1. Using the NEB website, perhaps starting with the enzyme finder or another tool, plan your digest for next time. You should aim to meet the following conditions:
   • Digesting in the most optimal buffer for the enzyme or set of enzymes, at the optimal temperature
     • Note that all NEB buffers are supplied as 10X concentrates
   • Digesting with 2.5 U of each enzyme per μg of DNA
   • Digesting 7.0 μg of DNA
     • The DNA is at 907 ng/μL
   • Preparing a 25 μL total reaction volume
   • Pipetting no less than 1 μL of enzyme at a time.
     • Note that you may need to prepare an intermediate dilution of some enzymes. To determine stock concentration, note that the "S" size was always bought.

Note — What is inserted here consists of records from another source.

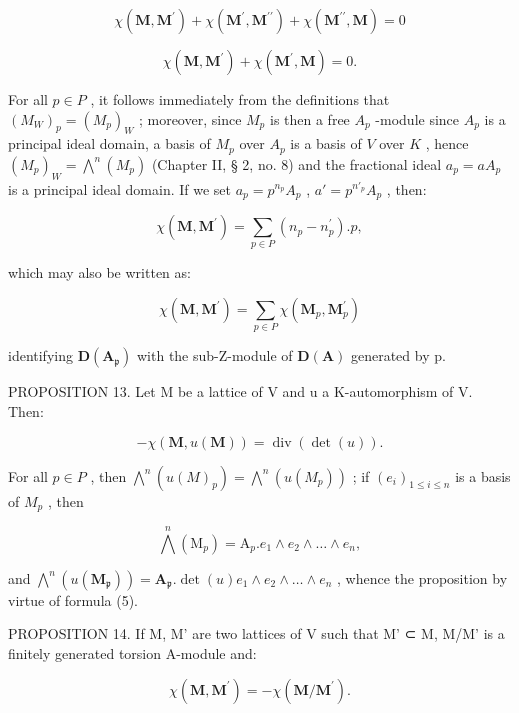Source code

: \[
\chi (\mathbf {M}, \mathbf {M} ^ {\prime}) + \chi (\mathbf {M} ^ {\prime}, \mathbf {M} ^ {\prime \prime}) + \chi (\mathbf {M} ^ {\prime \prime}, \mathbf {M}) = 0\tag{3}
\]

\[
\chi (\mathbf {M}, \mathbf {M} ^ {\prime}) + \chi (\mathbf {M} ^ {\prime}, \mathbf {M}) = 0\tag{4}.
\]

For all \(p \in P\) , it follows immediately from the definitions that \((M_{W})_p = (M_p)_{W}\) ; moreover, since \(M_p\) is then a free \(A_p\) -module since \(A_p\) is a principal ideal domain, a basis of \(M_p\) over \(A_p\) is a basis of \(V\) over \(K\) , hence \((M_p)_W = \bigwedge^n (M_p)\) (Chapter II, § 2, no. 8) and the fractional ideal \(a_p = aA_p\) is a principal ideal domain. If we set \(a_p = p^{n_p} A_p\) , \(a' = p^{n'_{p}} A_p\) , then:

\[
\chi (\mathbf {M}, \mathbf {M} ^ {\prime}) = \sum_ {p \in P} (n _ {p} - n _ {p} ^ {\prime}). p,
\]

which may also be written as:

\[
\chi (\mathbf {M}, \mathbf {M} ^ {\prime}) = \sum_ {p \in P} \chi (\mathbf {M} _ {p}, \mathbf {M} _ {p} ^ {\prime})\tag{5}
\]

identifying \(\mathbf{D}(\mathbf{A}_{\mathfrak{p}})\) with the sub-Z-module of \(\mathbf{D}(\mathbf{A})\) generated by p.

PROPOSITION 13. Let M be a lattice of V and u a K-automorphism of V. Then:

\[
- \chi (\mathbf {M}, u (\mathbf {M})) = \operatorname{div} (\det (u)).\tag{6}
\]

For all \(p \in P\) , then \(\bigwedge^{n} (u(M)_{p}) = \bigwedge^{n} (u(M_{p}))\) ; if \((e_{i})_{1 \leqslant i \leqslant n}\) is a basis of \(M_{p}\) , then

\[
\bigwedge^ {n} \left(\mathrm{M} _ {p}\right) = \mathrm{A} _ {p}. e _ {1} \wedge e _ {2} \wedge \dots \wedge e _ {n},
\]

and \(\bigwedge^{n}(u(\mathbf{M}_{\mathfrak{p}})) = \mathbf{A}_{\mathfrak{p}}.\det (u)e_{1}\wedge e_{2}\wedge \dots \wedge e_{n}\) , whence the proposition by virtue of formula (5).

PROPOSITION 14. If M, M' are two lattices of V such that M' ⊂ M, M/M' is a finitely generated torsion A-module and:

\[
\chi (\mathbf {M}, \mathbf {M} ^ {\prime}) = - \chi (\mathbf {M} / \mathbf {M} ^ {\prime}).\tag{7}
\]

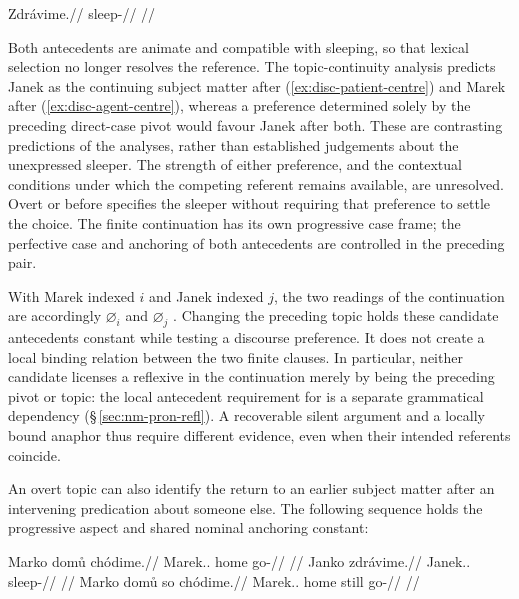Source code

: \ex\label{ex:disc-ambiguous-continuation}
\begingl
\gla Zdrávime.//
\glb sleep-\Prog{}//
\glft {}//
\endgl
\xe

\noindent Both antecedents are animate and compatible with sleeping, so that
 lexical selection no longer resolves the reference. The topic-continuity
 analysis predicts Janek as the continuing subject matter after
 (\ref{ex:disc-patient-centre}) and Marek after
 (\ref{ex:disc-agent-centre}), whereas a preference determined solely by the
 preceding direct-case pivot would favour Janek after both. These are
 contrasting predictions of the analyses, rather than established judgements
 about the unexpressed sleeper. The strength of either preference, and the
 contextual conditions under which the competing referent remains available,
 are unresolved. Overt  or  before 
 specifies the sleeper without requiring that preference to settle the choice.
 The finite continuation has its own progressive case frame; the perfective
 case and anchoring of both antecedents are controlled in the preceding pair.

With Marek indexed $i$ and Janek indexed $j$, the two readings of the
continuation are accordingly $\varnothing_i$  and
$\varnothing_j$ . Changing the preceding topic holds these
candidate antecedents constant while testing a discourse preference. It does
not create a local binding relation between the two finite clauses. In
particular, neither candidate licenses a reflexive in the continuation merely
by being the preceding pivot or topic: the local antecedent requirement for
 is a separate grammatical dependency
(§\,\ref{sec:nm-pron-refl}). A recoverable silent argument and a locally
bound anaphor thus require different evidence, even when their intended
referents coincide.

An overt topic can also identify the return to an earlier subject matter
 after an intervening predication about someone else. The following sequence
 holds the progressive aspect and shared nominal anchoring constant:

\pex\label{ex:disc-reactivation}
\a
\begingl
\gla Marko domů chódime.//
\glb Marek.\Dir{}.\Def{} home go-\Prog{}//
\glft {} //
\endgl
\a
\begingl
\gla Janko zdrávime.//
\glb Janek.\Dir{}.\Def{} sleep-\Prog{}//
\glft {} //
\endgl
\a
\begingl
\gla Marko domů so chódime.//
\glb Marek.\Dir{}.\Def{} home still go-\Prog{}//
\glft {} //
\endgl
\xe

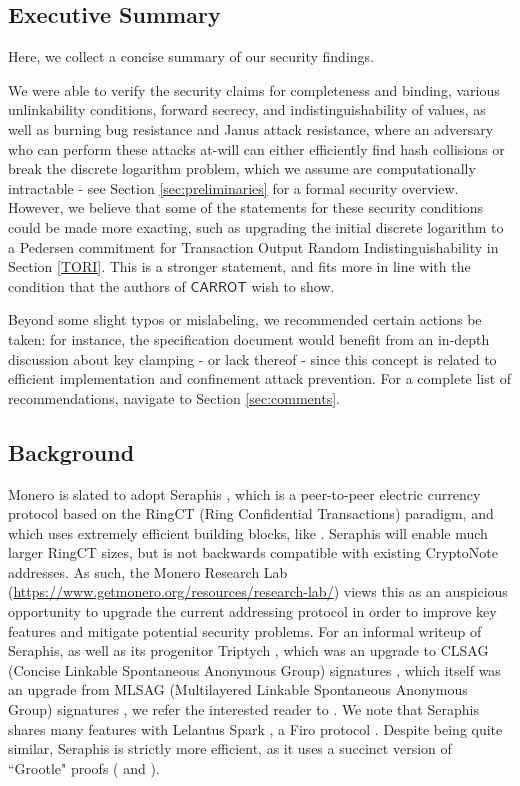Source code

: \documentclass{article}
\theoremstyle{definition}
\newcommand{\6}{\mathbf}
\newcommand{\7}{\mathcal}
\renewcommand{\sf}[1]{{\mathsf{#1}}}
\newcommand{\carr}{$\sf{CARROT}$ }
\begin{document}
 
 \subsection{Executive Summary}

Here, we collect a concise summary of our security findings.
\medskip 

We were able to verify the security claims for completeness and binding, various unlinkability conditions, forward secrecy, and indistinguishability of values, as well as 
burning bug resistance and Janus attack resistance, where an adversary who can perform these attacks at-will can either efficiently find hash collisions or break the discrete logarithm problem, which we assume are computationally intractable - see Section \ref{sec:preliminaries} for a formal security overview. 
However, we believe that some of the statements for these security conditions could be made more exacting, such as upgrading the initial discrete logarithm to a Pedersen commitment for Transaction Output Random Indistinguishability in Section \ref{TORI}. 
This is a stronger statement, and fits more in line with the condition that the authors of \carr wish to show.
\medskip 

Beyond some slight typos or mislabeling, we recommended certain actions be taken: for instance, the specification document would benefit from an in-depth discussion about key clamping - or lack thereof - since this concept is related to efficient implementation and confinement attack prevention. 
For a complete list of recommendations, navigate to Section \ref{sec:comments}.





\subsection{Background}\label{sec:background}

Monero is slated to adopt Seraphis \cite{Seraphis}, which is a peer-to-peer electric currency protocol based on the RingCT (Ring Confidential Transactions) \cite{ZtoM} paradigm, and which uses extremely efficient building blocks, like \cite{Bullet,Bullet+}. 
Seraphis will enable much larger RingCT sizes, but is not backwards compatible with existing CryptoNote addresses.
As such, the Monero Research Lab (\url{https://www.getmonero.org/resources/research-lab/}) views this as an auspicious opportunity to upgrade the current addressing protocol in order to improve key features and mitigate potential security problems.
For an informal writeup of Seraphis, as well as its progenitor Triptych \cite{Triptych}, which was an upgrade to CLSAG (Concise Linkable Spontaneous Anonymous Group) signatures \cite{CLSAG,MoneropediaCLSAG}, which itself was an upgrade from MLSAG (Multilayered Linkable Spontaneous Anonymous Group) signatures \cite{MLSAG}, we refer the interested reader to \cite{WhatIsSeraphis}. 
We note that Seraphis shares many features with Lelantus Spark \cite{Lelantus,Spark}, a Firo protocol \cite{FiroLelantus}. 
Despite being quite similar, Seraphis is strictly more efficient, as it uses a succinct version of ``Grootle" proofs (\cite{Groth} and \cite{Bootle}).
\medskip 
\end{document}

     • Alternatively, you can prepare a double-size (or greater) "master mix" for your reaction with excess enzyme, buffer, and water, and then mix a fraction of said mix with the DNA.
   • In sum, you should name the reaction buffer, the reaction temperature, and the volumes of DNA, of buffer, of enzyme, and of water that you will use for your reaction.

2. Finally, recall that your primer design memo is due by 10pm on the day of your next lab session (Thursday or Friday depending on section).